Mitsubishi Aircraft aims to complete the design of its Mitsubishi Regional Jet (MRJ) by the end of August, and is also working on a plan to develop an after-sales support network.

"We are working on the final details so we can freeze the design" by the end of August, says the aircraft-maker's president Hideo Egawa.

It has completed the preliminary design review and is now working on the joint-definition phase, he adds.

Mitsubishi Aircraft announced some major changes last September to the aircraft's design, in response to airline feedback.

The aircraft-maker was originally planning to have the wings made of composite materials but announced last September that the wings would be made of aluminium alloy.

The Boeing 787 has composite wings but Egawa says the wings on smaller aircraft, such as the MRJ, have more curvature. As a consequence, the smaller wings require more structural support inside the wing, he adds.

He also says aircraft wings need to have manholes, to give maintenance engineers access, and that all manholes must be reinforced.

The problem with the MRJ is that the manholes are significant in size in proportion to the wing.

These weight gaining factors mean there is no great benefit in having composite wings for the MRJ, adds Egawa.

Another factor behind the decision is that Mitsubishi is considering having a 100-seat stretched version of the MRJ, says Egawa. It is easier to adjust the size of the wing during the manufacturing process if the wing is made from metal materials, he adds.

Despite the switch to aluminium-alloy wings, Mitsubishi Aircraft still plans to make the aircraft's empennage from composites using vacuum-assisted resin transfer molding, says Egawa.

One advantage of this technique is that Mitsubishi can bake the empennage - to harden it - using a non-pressurised oven. Composite parts manufactured using other techniques often need to go into a pressurised autoclave oven, an expensive piece of equipment.

The MRJ's first flight is due in 2012, with first delivery scheduled for 2014 to launch customer All Nippon Airways (ANA). The airline has ordered 15 MRJ90s with options for 10 more.
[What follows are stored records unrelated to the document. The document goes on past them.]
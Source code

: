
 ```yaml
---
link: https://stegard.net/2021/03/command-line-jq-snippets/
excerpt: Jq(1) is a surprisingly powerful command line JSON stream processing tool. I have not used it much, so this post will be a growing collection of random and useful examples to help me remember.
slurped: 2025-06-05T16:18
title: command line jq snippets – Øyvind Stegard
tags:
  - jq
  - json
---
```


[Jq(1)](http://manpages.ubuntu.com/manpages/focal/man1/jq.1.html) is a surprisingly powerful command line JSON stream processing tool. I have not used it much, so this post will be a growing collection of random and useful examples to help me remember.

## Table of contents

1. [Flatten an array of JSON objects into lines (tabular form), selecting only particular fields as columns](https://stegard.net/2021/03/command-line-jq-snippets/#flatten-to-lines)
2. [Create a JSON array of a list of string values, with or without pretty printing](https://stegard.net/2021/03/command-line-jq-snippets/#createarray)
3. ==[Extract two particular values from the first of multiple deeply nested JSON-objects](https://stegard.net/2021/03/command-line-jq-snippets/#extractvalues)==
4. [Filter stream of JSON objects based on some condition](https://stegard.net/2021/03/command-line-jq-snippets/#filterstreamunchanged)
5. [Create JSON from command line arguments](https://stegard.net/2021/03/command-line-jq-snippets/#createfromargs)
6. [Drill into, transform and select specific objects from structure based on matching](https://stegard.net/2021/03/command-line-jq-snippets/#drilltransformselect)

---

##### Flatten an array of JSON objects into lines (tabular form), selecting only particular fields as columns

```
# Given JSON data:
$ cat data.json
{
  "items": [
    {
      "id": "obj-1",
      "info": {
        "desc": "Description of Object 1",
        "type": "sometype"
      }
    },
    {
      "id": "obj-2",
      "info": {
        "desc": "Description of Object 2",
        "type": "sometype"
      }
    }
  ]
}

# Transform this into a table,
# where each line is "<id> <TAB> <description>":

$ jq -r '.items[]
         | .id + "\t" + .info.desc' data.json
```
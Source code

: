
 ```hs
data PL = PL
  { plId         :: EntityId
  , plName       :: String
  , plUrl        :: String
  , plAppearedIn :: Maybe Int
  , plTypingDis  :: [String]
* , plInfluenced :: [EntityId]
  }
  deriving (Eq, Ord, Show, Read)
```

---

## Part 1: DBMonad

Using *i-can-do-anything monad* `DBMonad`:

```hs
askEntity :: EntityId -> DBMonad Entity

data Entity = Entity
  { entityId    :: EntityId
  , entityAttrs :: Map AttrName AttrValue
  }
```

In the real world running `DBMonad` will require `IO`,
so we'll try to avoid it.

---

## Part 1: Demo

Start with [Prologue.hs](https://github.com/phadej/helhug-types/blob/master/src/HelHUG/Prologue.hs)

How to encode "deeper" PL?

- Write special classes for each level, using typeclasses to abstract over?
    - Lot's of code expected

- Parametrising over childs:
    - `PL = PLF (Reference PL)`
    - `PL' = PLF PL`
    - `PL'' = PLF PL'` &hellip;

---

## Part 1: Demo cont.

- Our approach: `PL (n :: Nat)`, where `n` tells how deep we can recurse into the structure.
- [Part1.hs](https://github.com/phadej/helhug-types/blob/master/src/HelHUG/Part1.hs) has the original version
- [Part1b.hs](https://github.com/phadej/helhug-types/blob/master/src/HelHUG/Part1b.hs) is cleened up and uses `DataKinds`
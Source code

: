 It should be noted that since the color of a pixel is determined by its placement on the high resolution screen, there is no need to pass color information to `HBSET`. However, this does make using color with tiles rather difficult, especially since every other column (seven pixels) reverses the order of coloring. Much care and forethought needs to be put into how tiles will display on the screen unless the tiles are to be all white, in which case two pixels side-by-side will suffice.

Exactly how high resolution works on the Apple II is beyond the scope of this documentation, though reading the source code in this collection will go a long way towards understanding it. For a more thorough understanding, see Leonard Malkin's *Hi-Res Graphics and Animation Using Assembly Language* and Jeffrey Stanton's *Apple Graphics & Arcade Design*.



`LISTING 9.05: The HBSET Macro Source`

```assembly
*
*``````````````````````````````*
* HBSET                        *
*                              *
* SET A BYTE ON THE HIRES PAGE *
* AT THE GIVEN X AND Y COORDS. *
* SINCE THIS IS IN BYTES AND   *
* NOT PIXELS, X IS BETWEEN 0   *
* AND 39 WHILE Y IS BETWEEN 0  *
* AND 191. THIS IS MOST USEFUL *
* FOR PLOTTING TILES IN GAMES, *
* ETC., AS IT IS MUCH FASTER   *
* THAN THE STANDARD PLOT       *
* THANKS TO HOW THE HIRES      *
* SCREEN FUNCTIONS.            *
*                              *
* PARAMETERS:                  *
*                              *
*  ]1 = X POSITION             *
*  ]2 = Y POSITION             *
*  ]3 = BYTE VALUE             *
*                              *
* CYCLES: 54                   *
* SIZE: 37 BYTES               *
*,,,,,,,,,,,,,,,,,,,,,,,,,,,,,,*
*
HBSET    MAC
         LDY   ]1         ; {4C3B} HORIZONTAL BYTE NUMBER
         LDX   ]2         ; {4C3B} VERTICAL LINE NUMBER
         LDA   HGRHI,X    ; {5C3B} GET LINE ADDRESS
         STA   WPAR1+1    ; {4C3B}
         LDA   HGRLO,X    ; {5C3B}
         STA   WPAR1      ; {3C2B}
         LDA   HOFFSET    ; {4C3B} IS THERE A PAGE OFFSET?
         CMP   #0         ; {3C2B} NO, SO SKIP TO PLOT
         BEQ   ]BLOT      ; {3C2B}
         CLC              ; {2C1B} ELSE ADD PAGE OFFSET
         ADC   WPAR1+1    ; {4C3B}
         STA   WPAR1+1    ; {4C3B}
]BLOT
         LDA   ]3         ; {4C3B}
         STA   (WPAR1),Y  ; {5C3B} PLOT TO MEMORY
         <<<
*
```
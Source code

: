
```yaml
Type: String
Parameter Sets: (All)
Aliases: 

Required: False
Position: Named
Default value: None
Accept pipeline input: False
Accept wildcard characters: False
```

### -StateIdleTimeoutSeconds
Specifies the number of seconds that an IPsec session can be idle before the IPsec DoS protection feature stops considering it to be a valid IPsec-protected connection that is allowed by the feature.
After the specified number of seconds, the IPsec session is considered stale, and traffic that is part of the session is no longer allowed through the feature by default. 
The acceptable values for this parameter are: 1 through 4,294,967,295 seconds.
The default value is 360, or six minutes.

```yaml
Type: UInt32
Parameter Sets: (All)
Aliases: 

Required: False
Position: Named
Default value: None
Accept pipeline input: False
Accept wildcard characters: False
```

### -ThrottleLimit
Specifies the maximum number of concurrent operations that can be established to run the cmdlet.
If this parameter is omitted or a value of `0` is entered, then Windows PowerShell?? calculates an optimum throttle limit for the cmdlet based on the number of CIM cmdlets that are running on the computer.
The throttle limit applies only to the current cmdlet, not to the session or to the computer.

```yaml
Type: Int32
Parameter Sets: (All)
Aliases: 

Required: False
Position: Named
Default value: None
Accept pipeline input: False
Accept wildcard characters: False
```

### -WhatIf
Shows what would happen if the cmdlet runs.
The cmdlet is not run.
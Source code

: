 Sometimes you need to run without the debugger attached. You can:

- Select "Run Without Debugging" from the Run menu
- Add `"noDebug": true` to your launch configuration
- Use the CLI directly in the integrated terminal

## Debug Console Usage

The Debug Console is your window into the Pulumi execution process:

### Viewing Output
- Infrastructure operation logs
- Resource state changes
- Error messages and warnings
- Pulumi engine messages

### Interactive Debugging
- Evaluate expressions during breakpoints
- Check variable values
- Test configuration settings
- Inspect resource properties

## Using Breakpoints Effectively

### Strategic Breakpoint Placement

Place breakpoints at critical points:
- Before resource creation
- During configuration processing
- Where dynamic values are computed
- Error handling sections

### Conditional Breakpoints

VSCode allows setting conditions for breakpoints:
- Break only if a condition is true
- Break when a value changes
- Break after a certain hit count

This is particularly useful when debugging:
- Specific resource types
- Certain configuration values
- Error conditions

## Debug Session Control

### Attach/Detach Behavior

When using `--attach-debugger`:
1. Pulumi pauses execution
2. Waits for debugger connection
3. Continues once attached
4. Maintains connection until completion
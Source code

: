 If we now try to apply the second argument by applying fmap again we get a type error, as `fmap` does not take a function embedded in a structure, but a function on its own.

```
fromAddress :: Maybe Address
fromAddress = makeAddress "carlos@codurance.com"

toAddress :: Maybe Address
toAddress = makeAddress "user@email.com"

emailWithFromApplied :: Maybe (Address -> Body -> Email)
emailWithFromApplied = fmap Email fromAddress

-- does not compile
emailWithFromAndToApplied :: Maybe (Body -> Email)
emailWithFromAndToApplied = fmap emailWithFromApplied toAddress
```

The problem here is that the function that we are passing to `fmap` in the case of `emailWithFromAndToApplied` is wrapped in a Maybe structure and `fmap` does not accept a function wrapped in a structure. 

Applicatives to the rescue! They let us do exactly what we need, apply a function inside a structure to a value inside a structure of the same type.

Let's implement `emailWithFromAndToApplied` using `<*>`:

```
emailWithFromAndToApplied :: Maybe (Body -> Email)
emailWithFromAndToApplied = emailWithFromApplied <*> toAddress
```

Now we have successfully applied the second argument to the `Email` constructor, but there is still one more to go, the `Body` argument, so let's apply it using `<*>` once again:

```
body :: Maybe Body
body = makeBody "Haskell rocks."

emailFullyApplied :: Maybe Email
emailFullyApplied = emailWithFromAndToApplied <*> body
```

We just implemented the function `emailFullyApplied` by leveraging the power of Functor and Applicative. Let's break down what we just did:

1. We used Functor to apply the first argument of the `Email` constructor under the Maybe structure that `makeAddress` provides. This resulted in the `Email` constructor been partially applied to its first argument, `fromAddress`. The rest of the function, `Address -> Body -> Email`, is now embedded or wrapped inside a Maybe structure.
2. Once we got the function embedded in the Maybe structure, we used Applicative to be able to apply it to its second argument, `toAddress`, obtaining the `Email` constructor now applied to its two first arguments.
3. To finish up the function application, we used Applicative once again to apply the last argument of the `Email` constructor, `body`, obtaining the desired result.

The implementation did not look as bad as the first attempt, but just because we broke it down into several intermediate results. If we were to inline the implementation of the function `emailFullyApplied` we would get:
Besides the 90-seater, Mitsubishi is also designing the MRJ70, a 70-seater.

In an effort to win more customers, Mitsubishi is now working to create a customer support network.

This involves signing up maintenance, repair and overhaul (MRO) firms as approved MRJ facilities.

Mitsubishi Aircraft will also work to ensure there are spare parts warehouses in key locations around the world, so customers have ready access to spares, says Egawa.

There will also be a 24-hr centre that customers can call to speak to MRJ liaison engineers to get technical assistance, he adds.